Caesars Entertainment Corporation (NASDAQ:CZR), formerly known as Harrah’s Entertainment, is a well-known business, particularly among adults. There is no doubt it has struggled since the Great Recession Struck. The stock is in an interesting place in the middle of its 52-week range. Should we buy or sell at these levels? To answer this question, we have to understand how Caesars makes its money. It owns, operates, and manages casino entertainment facilities. Its casino entertainment facilities include land-based casinos, riverboat or dockside casinos, and managed casinos, as well as casinos combined with a thoroughbred racetrack and a harness racetrack. The company operates its casinos primarily under the Caesars, Harrah’s, and Horseshoe names. It also operates hotel and convention space, restaurants, and non-gaming entertainment facilities.

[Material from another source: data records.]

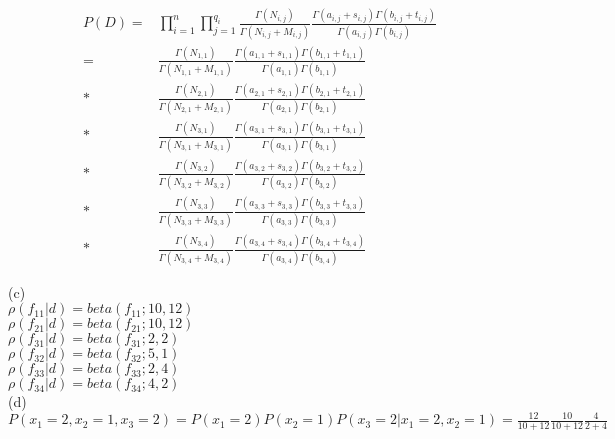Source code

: \documentclass[a4paper]{article}
\begin{document}
\begin{align}
P(D)=&\prod\limits_{i=1}^{n} \prod\limits_{j=1}^{q_i}\frac{\Gamma(N_{i,j})}{\Gamma(N_{i,j} + M_{i,j})} \frac{\Gamma(a_{i,j}+s_{i,j})\Gamma(b_{i,j}+t_{i,j})}{\Gamma(a_{i,j})\Gamma(b_{i,j})}\\
=&\frac{\Gamma(N_{1,1})}{\Gamma(N_{1,1} + M_{1,1})} \frac{\Gamma(a_{1,1}+s_{1,1})\Gamma(b_{1,1}+t_{1,1})}{\Gamma(a_{1,1})\Gamma(b_{1,1})}\\
*&\frac{\Gamma(N_{2,1})}{\Gamma(N_{2,1} + M_{2,1})} \frac{\Gamma(a_{2,1}+s_{2,1})\Gamma(b_{2,1}+t_{2,1})}{\Gamma(a_{2,1})\Gamma(b_{2,1})}\\
*&\frac{\Gamma(N_{3,1})}{\Gamma(N_{3,1} + M_{3,1})} \frac{\Gamma(a_{3,1}+s_{3,1})\Gamma(b_{3,1}+t_{3,1})}{\Gamma(a_{3,1})\Gamma(b_{3,1})}\\
*&\frac{\Gamma(N_{3,2})}{\Gamma(N_{3,2} + M_{3,2})} \frac{\Gamma(a_{3,2}+s_{3,2})\Gamma(b_{3,2}+t_{3,2})}{\Gamma(a_{3,2})\Gamma(b_{3,2})}\\
*&\frac{\Gamma(N_{3,3})}{\Gamma(N_{3,3} + M_{3,3})} \frac{\Gamma(a_{3,3}+s_{3,3})\Gamma(b_{3,3}+t_{3,3})}{\Gamma(a_{3,3})\Gamma(b_{3,3})}\\
*&\frac{\Gamma(N_{3,4})}{\Gamma(N_{3,4} + M_{3,4})} \frac{\Gamma(a_{3,4}+s_{3,4})\Gamma(b_{3,4}+t_{3,4})}{\Gamma(a_{3,4})\Gamma(b_{3,4})}
\end{align}

(c)\\
$\rho(f_{11}|d)=beta(f_{11}; 10, 12)$\\
$\rho(f_{21}|d)=beta(f_{21}; 10, 12)$\\
$\rho(f_{31}|d)=beta(f_{31}; 2, 2)$\\
$\rho(f_{32}|d)=beta(f_{32}; 5, 1)$\\
$\rho(f_{33}|d)=beta(f_{33}; 2, 4)$\\
$\rho(f_{34}|d)=beta(f_{34}; 4, 2)$\\

(d)\\
$P(x_1=2,x_2=1,x_3=2)=P(x_1=2)P(x_2=1)P(x_3=2|x_1=2,x_2=1)=\frac{12}{10+12} \frac{10}{10+12} \frac{4}{2+4}$
\end{document}
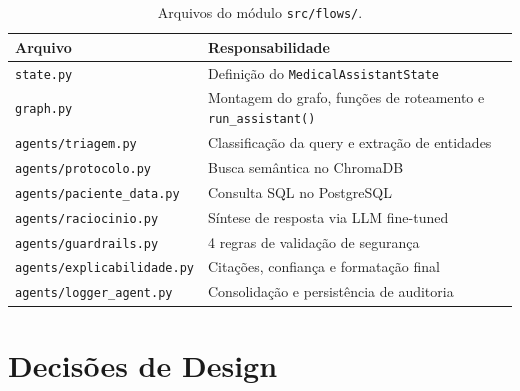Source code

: \begin{table}[H]
\centering
\caption{Arquivos do módulo \texttt{src/flows/}.}
\label{tab:arquivos_flows}
\small
\begin{tabularx}{\textwidth}{l X}
\toprule
\textbf{Arquivo} & \textbf{Responsabilidade} \\
\midrule
\texttt{state.py} & Definição do \texttt{MedicalAssistantState} \\
\texttt{graph.py} & Montagem do grafo, funções de roteamento e \texttt{run\_assistant()} \\
\texttt{agents/triagem.py} & Classificação da query e extração de entidades \\
\texttt{agents/protocolo.py} & Busca semântica no ChromaDB \\
\texttt{agents/paciente\_data.py} & Consulta SQL no PostgreSQL \\
\texttt{agents/raciocinio.py} & Síntese de resposta via LLM fine-tuned \\
\texttt{agents/guardrails.py} & 4 regras de validação de segurança \\
\texttt{agents/explicabilidade.py} & Citações, confiança e formatação final \\
\texttt{agents/logger\_agent.py} & Consolidação e persistência de auditoria \\
\bottomrule
\end{tabularx}
\end{table}

\section{Decisões de Design}


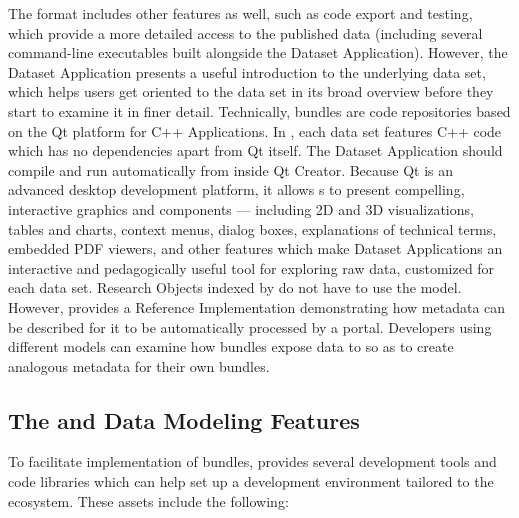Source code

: \documentclass[10pt,letterpaper]{article}
\begin{document}
\p{}
The {\RAK} format includes other 
features as well, such as code export and testing, 
which provide a more detailed access to 
the published data (including several command-line 
executables built alongside the Dataset Application).  
However, the Dataset Application 
presents a useful introduction to the underlying 
data set, which helps users get oriented to the data set 
in its broad overview before they start to examine it in 
finer detail.
\p{}
Technically, {\MOSAIC} {\RAK} bundles are code repositories 
based on the Qt platform for C++ Applications.  
In {\RAK}, each data set features C++ code which has no 
dependencies apart from Qt itself.  The Dataset 
Application should compile and run automatically from 
inside Qt Creator.  Because Qt is an advanced 
desktop {\GUI} development platform, it allows 
{\RO}s to present compelling, 
interactive graphics and {\GUI} components 
--- including 2D and 3D visualizations, tables and charts, 
context menus, dialog boxes, explanations of 
technical terms, embedded PDF viewers, and other 
features which make Dataset Applications an 
interactive and pedagogically useful tool for 
exploring raw data, customized for each data set.
\p{}  
Research Objects indexed by {\MOSAIC} do not have to 
use the {\RAK} model.  However, {\RAK} provides a 
Reference Implementation demonstrating how {\RO} 
metadata can be described for it to be automatically 
processed by a {\MOSAIC} portal.  Developers 
using different {\RO} models can 
examine how {\RAK} bundles expose data to {\MOSAIC} 
so as to create analogous metadata for their own 
bundles.
\p{}
\subsection{The {\lMOSAIC} {\SDK} and Data Modeling Features}
To facilitate implementation of {\RAK} bundles, 
{\MOSAIC} provides several development tools and 
code libraries which can help set up a development 
environment tailored to the {\MOSAIC} ecosystem.  
These assets include the following: 
\end{document}
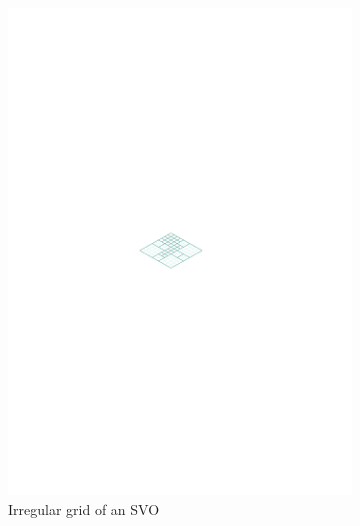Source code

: \begin{figure}
\begin{subfigure}{.33\textwidth}
  \includegraphics[scale=1]{figures/svo.pdf}
  \caption{Irregular grid of an SVO}
  \label{fig:svo}
\end{subfigure}
\begin{subfigure}{.33\textwidth}
  \centering

\end{subfigure}
\end{figure}
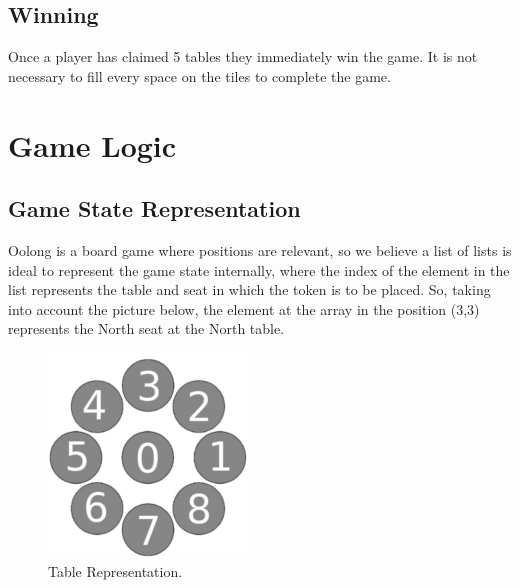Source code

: \documentclass[a4paper]{article}
\begin{document}
\subsection{Winning}
Once a player has claimed 5 tables they immediately win the game. It is not necessary to
fill every space on the tiles to complete the game.



\newpage



\section{Game Logic}

\subsection{Game State Representation}
Oolong is a board game where positions are relevant, so we believe a list of lists is ideal
to represent the game state internally, where the index of the element in the list represents the
table and seat in which the token is to be placed. So, taking into account the picture below, the
element at the array in the position (3,3) represents the North seat at the North table.

\begin{figure}[H]
\centering
{}
  \includegraphics[width=\linewidth]{gameboard.png}
  \caption{Table Representation.}\label{fig:table_rep}
\endminipage\hfill
\end{figure}
\end{document}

In addition, the company owns and operates an online gaming business that provides various real money games in Nevada, New Jersey, and the United Kingdom. Further, it owns and operates the World Series of Poker tournament and brand as well as the London Clubs International family of casinos. But its performance has been lacking and the company is massively leveraged now.
Its most recent quarter was weak. Net revenues decreased 1.9 percent compared with the comparable 2013 quarter, primarily due to a decrease in casino revenues, partially offset by an increase in room revenue and other revenues, primarily attributable to growth of social and mobile gaming business in Caesars Interactive Entertainment, Inc (CIE.) Consolidated casino revenues declined $128.3 million, or 8.6 percent, compared with the 2013 quarter, due to the impact of severe weather, increased regional competition, and continued softness in the domestic gaming market in certain U.S. regional markets outside of Nevada. Gaming volumes, including table and slot volumes, were down in all domestic regions other than Las Vegas, partially due to extreme winter weather in 2014 as compared to a milder 2013.
Additionally, revenues in certain markets were negatively impacted by increased variable marketing program spending that is treated as a reduction of revenue, such as REEL REWARDS, discounts, and free play. On a consolidated basis, room revenue increased $30.6 million, or 10.6 percent, versus the prior year quarter, as a result of an increase in the average daily rate paid for rooms sold, excluding fully complimentary roomsto $113 in 2014 from $93 in 2013, primarily attributable to strong group business in Las Vegas and resort fees, which were introduced in Las Vegas and other Nevada properties beginning in March 2013. Domestic hotel occupancy remained relatively flat at 87 percent for the first-quarter of 2014.